Indeed, U.S. policies over the past few decades have always seemed out of touch with aspirations of the Iranian people. Perhaps by design?

The United States — this administration and previous ones — has consistently rejected engaging with Iranian civil society. The White House remains fixated on the regime and does nothing to support the actual aspirations of the Iranian people. Our harsh sanctions have only made things worse by lowering living standards and conveying a sense of implacable hostility toward the general population.

U.S. foreign policy debates typically neglect the views of the people in other countries that are most likely to suffer the costs of our government’s policies. Iran hawks ignore the “actual aspirations” of the Iranian people because they presume to know what those aspirations are and take for granted that the Iranian people want whatever they want. When they are presented with proof that this is not so, they arrogantly plow ahead with no regard for the damage that their preferred policies do to the people they claim to support. We should know by now that advocates of aggressive and hostile policies cannot and do not have the people’s best interests at heart when they want to impoverish, ruin, and attack their country. The feigned interest in the people’s grievances against their government is a ploy designed to gain domestic support for a purely destructive agenda under false pretenses.

This phony concern was on display again in the president’s recent statement:

The Iranian economy “continues to collapse” in large part because of the collective punishment that the Trump administration is inflicting on the entire country. The civilian population suffers greatly, and it is happening mostly because of a cruel and sadistic policy that the president has endorsed for more than a year.
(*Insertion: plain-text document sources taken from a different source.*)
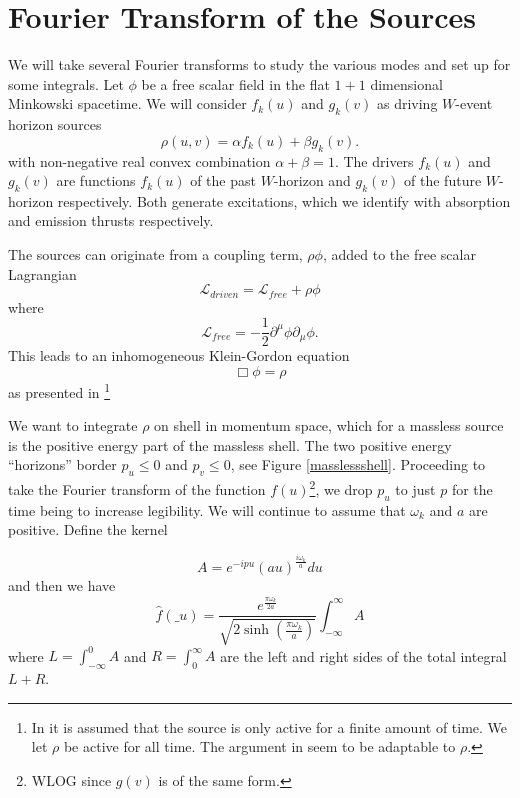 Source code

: \documentclass[12pt,a4paper]{article}
\begin{document}
\section{Fourier Transform of the Sources}
We will take several Fourier transforms to study the various modes and set up for some
integrals.  Let $\phi$ be a free scalar field in the flat $1+1$ dimensional Minkowski spacetime.  We will consider $f_k(u)$ and $g_k(v)$ as driving $W$-event horizon sources
\begin{equation}
\label{ab}
\rho(u,v) = \alpha f_k(u) + \beta g_k(v).
\end{equation}
with non-negative real convex combination $\alpha + \beta = 1$.
The drivers $f_k(u)$ and $g_k(v)$ are functions $f_k(u)$ of the past $W$-horizon and $g_k(v)$ of the future $W$-horizon respectively.  Both generate excitations, which we identify with absorption and emission thrusts respectively.


The sources can originate from a coupling term, $\rho \phi$, added to the free scalar Lagrangian
\begin{equation}
\mathscr{L}_{driven} = \mathscr{L}_{free} + \rho\phi 
\end{equation}
where
\begin{equation}
  \mathscr{L}_{free} = -\frac{1}{2} \partial^\mu \phi \partial_\mu \phi.
\end{equation}
This leads to an inhomogeneous Klein-Gordon equation
\begin{equation}
\Box  \phi = \rho
\end{equation}
as presented in \cite{beisert}\footnote{In \cite{beisert} it is assumed that the source is only active for a finite amount of time.  We let $\rho$ be active for all time.  The argument in \cite{beisert} seem to be adaptable to $\rho$.}

We want to integrate $\rho$ on shell in momentum space, which for a massless source is the positive energy part of the massless shell.  The two positive energy ``horizons'' border $p_u \le 0$ and $p_v \le 0$, see Figure \ref{masslessshell}.  Proceeding to take the Fourier transform of the function $f(u)$\footnote{WLOG since $g(v)$ is of the same form.}, we drop $p_u$ to just $p$ for the time being to increase legibility.  We will continue to assume that $\omega_k$ and $a$ are positive. Define the kernel

\begin{equation}
  A = e^{-i p u} (au)^\frac{i\omega_k}{a} du
\end{equation}
and then we have
\begin{equation}
\label{finalnorm}
  \hat{f}(\_u) =  \frac{e^{\frac{\pi \omega_k}{2a}}}{\sqrt{2 \sinh \left({\frac{\pi\omega_k}{a}}\right)}}  \int_{-\infty}^\infty A
\end{equation}
where $L=\int_{-\infty}^0 A$ and $R=\int_0^\infty A$ are the left and right sides of the total integral $L + R$.
\end{document}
It is obvious that Trump and his administration are not friends to the people of Iran, but perhaps it needs to be said once again that they are doing all they can to cause tens of millions of Iranians pain and misery simply because they can. They are not only failing to engage with Iranian civil society, but they are also making strenuous efforts to help destroy it. In spite of all this, Iranian activists and dissidents will endure and continue their work, but their lives have been made much harder by U.S. policy for no good reason.

Our government has shown the Iranian people nothing but hostility for almost two and a half years, and so it is understandable if many Iranians have concluded that the U.S. considers them to be our enemy. The administration’s Iran policy does not represent what most Americans want, but until our government’s actions change it is difficult for the people being strangled by U.S. policies to believe that. The U.S. should have an Iran policy that neither courts conflict nor punishes the people for their government’s transgressions. Our government should be willing to support the aspirations of the Iranian people by ending the outrageous economic war waged against them, and it should choose to engage in normal trade and diplomacy with Iran instead. We have seen what forty years of pointless isolation and sanctions have achieved, and it will be up to a future administration to try something else.